To be sure, certain details ended up being constructed differently from the Romney straw man. Instead of government guarantees, the Auto Task Force recommended direct loans and equity purchases, particularly because General Motors could not have survived if all the government support was through loans. The Auto Task Force’s mandate did not extend to areas such as increasing Federal spending on basic research. But otherwise, the two plans tracked closely.

But the moment that President Obama unveiled his plan, Romney denounced it, using words like “tragic” and “a very sad circumstance.” More recently, his spokesman, Eric Fehrnstrom, tried the Romneyesque approach of arguing both sides of the question at the same time. “Mitt Romney had the idea first,” Fehrnstrom argued, pivoting quickly to accuse President Obama of “propping up” the auto companies.

Then he went on to say (according to The New York Times): “Mitt Romney argued that instead of a bailout, we should let the car companies go through a restructuring under the bankruptcy laws.” Isn’t that exactly what President Obama did?
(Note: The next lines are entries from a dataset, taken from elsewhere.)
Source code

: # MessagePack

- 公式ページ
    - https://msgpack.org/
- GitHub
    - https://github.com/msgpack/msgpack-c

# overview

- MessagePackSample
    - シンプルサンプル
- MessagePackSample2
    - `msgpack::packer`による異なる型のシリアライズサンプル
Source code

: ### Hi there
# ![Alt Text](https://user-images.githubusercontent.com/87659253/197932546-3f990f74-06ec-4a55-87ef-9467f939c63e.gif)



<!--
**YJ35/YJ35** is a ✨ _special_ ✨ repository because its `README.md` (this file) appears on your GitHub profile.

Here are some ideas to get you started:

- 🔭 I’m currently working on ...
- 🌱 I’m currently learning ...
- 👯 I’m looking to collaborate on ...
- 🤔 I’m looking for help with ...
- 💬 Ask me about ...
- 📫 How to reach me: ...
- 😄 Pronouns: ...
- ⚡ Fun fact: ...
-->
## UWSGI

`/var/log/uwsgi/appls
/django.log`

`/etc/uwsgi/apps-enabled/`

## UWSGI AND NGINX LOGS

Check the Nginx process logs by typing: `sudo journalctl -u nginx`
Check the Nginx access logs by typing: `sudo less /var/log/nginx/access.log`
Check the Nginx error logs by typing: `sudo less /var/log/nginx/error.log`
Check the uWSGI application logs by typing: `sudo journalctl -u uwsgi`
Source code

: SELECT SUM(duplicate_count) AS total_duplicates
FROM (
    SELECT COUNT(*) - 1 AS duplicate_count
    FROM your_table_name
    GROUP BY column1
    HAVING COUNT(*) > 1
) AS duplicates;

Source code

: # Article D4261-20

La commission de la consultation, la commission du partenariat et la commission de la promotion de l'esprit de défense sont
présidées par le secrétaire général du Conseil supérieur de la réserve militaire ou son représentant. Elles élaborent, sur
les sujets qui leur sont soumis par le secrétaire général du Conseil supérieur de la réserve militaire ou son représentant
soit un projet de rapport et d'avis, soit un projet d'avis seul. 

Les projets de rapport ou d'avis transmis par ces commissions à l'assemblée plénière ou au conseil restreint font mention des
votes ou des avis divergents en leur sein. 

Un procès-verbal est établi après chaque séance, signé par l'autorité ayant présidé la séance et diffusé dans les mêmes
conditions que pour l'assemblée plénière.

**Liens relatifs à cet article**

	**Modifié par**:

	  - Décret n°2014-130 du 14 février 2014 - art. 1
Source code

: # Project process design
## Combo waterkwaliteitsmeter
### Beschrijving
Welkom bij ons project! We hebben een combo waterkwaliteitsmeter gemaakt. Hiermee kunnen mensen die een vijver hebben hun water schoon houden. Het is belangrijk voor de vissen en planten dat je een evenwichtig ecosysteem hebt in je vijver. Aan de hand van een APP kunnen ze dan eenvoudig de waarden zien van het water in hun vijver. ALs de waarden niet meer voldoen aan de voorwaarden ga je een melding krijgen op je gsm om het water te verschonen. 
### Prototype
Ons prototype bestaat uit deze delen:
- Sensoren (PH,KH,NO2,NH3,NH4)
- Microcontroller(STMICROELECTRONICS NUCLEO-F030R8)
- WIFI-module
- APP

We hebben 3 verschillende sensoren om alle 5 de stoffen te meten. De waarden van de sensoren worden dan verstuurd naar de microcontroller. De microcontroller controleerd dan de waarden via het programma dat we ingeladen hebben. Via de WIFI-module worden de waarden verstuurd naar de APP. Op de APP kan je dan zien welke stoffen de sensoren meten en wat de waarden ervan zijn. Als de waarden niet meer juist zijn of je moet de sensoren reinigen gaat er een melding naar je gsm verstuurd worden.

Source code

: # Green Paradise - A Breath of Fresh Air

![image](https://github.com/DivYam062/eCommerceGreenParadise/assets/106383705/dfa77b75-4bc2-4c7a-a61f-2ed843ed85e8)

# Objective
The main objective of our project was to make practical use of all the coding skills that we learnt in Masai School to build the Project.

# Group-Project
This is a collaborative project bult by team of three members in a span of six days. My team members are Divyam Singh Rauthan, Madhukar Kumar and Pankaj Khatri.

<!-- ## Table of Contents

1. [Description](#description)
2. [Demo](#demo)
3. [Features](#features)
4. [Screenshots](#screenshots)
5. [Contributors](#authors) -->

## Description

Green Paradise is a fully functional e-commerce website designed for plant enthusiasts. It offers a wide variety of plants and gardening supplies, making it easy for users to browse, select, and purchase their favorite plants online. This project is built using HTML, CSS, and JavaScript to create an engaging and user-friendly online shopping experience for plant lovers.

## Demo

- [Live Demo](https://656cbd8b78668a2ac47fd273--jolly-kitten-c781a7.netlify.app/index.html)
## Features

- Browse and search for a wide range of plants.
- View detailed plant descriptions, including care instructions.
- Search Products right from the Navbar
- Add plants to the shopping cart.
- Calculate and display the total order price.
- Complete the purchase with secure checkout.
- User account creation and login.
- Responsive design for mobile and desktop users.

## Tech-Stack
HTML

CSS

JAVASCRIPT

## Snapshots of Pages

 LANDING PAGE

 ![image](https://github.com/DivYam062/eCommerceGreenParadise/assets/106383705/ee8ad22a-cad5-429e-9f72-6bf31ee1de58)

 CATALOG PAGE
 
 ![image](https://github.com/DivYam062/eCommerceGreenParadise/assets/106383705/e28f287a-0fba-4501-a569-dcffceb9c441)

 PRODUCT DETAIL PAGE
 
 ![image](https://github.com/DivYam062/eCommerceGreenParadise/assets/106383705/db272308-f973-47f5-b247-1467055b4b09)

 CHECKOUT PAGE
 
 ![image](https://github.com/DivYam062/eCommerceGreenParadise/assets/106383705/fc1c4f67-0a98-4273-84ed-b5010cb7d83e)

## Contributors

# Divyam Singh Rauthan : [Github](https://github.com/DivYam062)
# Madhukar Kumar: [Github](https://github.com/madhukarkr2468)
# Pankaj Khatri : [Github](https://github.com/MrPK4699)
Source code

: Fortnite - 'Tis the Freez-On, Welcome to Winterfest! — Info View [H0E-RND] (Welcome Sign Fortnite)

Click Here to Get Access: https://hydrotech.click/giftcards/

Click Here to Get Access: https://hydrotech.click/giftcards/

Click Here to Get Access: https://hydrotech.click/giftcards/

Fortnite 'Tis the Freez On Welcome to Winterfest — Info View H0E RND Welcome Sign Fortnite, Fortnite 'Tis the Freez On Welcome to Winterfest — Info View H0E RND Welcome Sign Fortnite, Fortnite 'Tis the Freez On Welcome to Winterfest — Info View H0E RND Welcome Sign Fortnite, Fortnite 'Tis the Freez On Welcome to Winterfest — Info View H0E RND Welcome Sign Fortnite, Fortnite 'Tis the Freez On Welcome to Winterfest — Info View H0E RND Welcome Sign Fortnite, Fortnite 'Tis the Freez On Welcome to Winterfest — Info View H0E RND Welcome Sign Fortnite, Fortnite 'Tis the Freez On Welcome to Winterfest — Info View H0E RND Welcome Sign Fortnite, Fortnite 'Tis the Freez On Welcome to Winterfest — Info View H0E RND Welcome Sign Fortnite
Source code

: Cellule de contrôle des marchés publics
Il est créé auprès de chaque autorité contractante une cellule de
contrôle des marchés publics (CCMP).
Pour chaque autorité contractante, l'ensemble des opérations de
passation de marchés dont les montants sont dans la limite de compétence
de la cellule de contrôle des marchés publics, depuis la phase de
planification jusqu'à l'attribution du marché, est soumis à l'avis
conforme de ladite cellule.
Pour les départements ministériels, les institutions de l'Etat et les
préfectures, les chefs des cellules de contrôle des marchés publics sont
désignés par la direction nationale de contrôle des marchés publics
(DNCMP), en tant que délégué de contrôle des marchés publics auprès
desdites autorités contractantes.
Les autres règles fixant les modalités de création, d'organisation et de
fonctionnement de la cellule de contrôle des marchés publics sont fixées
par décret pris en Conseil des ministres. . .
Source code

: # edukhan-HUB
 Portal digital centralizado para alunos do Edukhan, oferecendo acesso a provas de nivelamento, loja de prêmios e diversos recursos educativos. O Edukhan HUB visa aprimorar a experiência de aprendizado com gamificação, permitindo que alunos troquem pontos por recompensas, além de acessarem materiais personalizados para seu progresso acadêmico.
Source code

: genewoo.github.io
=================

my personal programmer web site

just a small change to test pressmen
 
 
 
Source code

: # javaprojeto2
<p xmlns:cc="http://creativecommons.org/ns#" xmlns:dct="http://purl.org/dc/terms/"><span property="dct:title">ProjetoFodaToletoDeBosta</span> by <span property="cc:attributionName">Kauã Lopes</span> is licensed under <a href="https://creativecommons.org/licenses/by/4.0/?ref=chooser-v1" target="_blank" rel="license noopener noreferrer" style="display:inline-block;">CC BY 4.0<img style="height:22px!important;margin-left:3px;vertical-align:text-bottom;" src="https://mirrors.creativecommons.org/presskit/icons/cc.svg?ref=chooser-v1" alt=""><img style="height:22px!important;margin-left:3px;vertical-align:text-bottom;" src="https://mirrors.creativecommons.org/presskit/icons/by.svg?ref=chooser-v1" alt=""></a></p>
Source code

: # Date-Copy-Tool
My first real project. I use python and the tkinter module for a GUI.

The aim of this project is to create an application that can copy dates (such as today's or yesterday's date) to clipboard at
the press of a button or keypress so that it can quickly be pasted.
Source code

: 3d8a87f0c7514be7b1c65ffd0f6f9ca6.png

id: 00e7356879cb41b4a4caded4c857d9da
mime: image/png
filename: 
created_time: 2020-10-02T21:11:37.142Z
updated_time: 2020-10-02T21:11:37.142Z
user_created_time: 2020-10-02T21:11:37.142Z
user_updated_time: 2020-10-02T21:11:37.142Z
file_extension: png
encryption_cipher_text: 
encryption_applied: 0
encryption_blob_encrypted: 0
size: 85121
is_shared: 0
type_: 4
Apparently, Romney would bridge the seeming contradiction by arguing that General Motors and Chrysler would have gone through their “managed” bankruptcies without any interim support from Washington (although with the aforementioned loan guarantees upon exit). That, at least, doesn’t reflect flip flopping on Romney’s part; it reflects pure ignorance. By late 2008 the two companies were flat broke and absent government support by Presidents Bush and Obama, would have closed their doors and liquidated, costing the industrial Midwest one or two million jobs. If that’s the Romney plan, it’s a good thing that neither President bit.